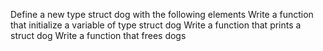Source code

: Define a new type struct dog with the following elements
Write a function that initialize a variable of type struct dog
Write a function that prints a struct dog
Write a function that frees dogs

============================================================

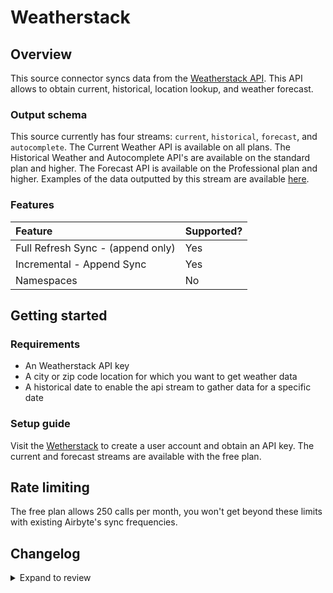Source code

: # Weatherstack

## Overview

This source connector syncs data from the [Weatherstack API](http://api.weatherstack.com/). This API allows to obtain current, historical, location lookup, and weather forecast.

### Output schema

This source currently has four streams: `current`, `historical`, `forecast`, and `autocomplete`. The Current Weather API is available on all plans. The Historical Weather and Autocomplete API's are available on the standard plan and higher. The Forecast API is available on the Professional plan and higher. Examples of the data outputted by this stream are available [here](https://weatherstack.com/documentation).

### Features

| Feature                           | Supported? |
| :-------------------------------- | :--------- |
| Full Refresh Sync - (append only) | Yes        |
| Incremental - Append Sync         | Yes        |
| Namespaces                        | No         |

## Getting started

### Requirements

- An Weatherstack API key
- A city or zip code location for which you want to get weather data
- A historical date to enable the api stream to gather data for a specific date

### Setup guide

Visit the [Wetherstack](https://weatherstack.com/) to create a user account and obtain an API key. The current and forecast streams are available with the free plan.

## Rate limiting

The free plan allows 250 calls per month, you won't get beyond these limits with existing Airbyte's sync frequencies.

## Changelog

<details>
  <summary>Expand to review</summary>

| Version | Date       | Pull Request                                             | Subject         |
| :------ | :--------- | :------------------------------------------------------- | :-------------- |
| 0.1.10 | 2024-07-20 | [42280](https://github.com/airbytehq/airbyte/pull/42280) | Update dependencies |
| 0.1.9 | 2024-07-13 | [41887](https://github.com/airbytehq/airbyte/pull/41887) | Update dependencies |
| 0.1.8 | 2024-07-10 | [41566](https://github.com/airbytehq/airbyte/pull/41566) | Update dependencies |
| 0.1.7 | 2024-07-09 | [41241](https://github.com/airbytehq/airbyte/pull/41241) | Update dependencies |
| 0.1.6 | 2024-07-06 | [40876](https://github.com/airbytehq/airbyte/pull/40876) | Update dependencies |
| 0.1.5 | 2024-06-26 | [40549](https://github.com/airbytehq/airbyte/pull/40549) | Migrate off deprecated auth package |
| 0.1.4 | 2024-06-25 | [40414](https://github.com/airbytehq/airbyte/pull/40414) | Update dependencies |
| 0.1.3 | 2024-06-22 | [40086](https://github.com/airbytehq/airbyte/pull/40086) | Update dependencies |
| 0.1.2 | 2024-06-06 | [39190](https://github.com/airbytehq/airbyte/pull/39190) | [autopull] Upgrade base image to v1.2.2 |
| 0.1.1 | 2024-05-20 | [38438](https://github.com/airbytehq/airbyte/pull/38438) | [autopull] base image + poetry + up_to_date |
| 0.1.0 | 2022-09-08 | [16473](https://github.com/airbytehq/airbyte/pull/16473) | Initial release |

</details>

============================================================

**TASK TO COMPLETE**
Calculate the number of lines above that include the word "type", giving that number by itself.

**OUTPUT OF THE TASK**
2